Pepsi and Coca Cola contain a caramel colouring, which includes a toxic chemical called 4-methylimidazole, or 4-MI, which was added in January to the list of cancer causing chemical by California's Safe Drinking Water and Toxic Enforcement Act of 1986.
This soft drink company has been pointed out by the child food campaigners, who say, “It is wrong for the company to operate such double standards when it comes to safety.”
Pepsi and Coke were forced to alter their formula because of the California’s law, according to which the soft drink companies are required to keep a warning label on their package, as is being done on a pack of cigarette.

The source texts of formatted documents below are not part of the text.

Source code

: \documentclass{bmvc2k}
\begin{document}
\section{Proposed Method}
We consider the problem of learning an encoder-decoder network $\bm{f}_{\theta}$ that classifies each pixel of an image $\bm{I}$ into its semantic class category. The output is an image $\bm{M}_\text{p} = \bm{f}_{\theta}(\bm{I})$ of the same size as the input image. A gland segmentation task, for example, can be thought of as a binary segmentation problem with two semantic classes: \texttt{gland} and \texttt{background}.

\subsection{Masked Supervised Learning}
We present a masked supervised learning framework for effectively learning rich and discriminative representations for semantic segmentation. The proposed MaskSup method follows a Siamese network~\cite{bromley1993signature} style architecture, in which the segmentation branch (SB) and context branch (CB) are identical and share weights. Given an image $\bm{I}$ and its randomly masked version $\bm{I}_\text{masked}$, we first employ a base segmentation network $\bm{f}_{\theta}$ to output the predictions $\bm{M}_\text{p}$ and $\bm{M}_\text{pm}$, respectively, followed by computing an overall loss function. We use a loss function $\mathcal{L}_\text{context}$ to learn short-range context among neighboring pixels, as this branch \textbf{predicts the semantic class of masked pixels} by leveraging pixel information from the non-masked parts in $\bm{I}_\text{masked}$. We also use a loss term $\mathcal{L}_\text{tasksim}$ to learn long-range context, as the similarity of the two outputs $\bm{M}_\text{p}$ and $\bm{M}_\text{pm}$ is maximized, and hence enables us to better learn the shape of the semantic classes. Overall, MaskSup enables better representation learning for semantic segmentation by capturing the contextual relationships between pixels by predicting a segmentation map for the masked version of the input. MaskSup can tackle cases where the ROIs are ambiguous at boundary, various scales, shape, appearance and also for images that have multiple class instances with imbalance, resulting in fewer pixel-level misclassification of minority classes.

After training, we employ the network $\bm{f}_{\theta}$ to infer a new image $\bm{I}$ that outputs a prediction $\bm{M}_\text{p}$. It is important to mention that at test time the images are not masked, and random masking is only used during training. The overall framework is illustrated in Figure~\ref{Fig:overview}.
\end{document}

Coca-Cola has committed to change the ingredients of the formula around the world
by this week. But contradictory to this statement, Pepsi says that it will not reduce the levels of 4-MI in the products which are being marketed in Britain and elsewhere.
A Pepsi spokesman said: “We take the safety of our consumers seriously and comply with all EU industry regulations. Our beverages, and the ingredients that go into them, are and always will be safe for consumption,” reported Daily Mail.
He also said that the caramel colour used in Pepsi, which includes 4-MI has no scientific evidence to prove that it is a threat to human health. According to the current regulations in the EU states, this caramel colouring does not create any health problems.
Malcolm Clark, campaign co-ordinator at the Children’s Food Campaign, said: “It rather looks like Pepsi has double standards when it comes to customer safety. There is one set of rules for customers in America and another set for people in the UK and elsewhere,” reported Daily Mail.
The British Soft Drinks Association don't have any problem with the ingredients present in cola drinks. The association says that food safety watchdogs in Britain and Europe, have no objection with the presence of 4-MI in the cola drink, as the presence of this caramel colouring is not a health concern.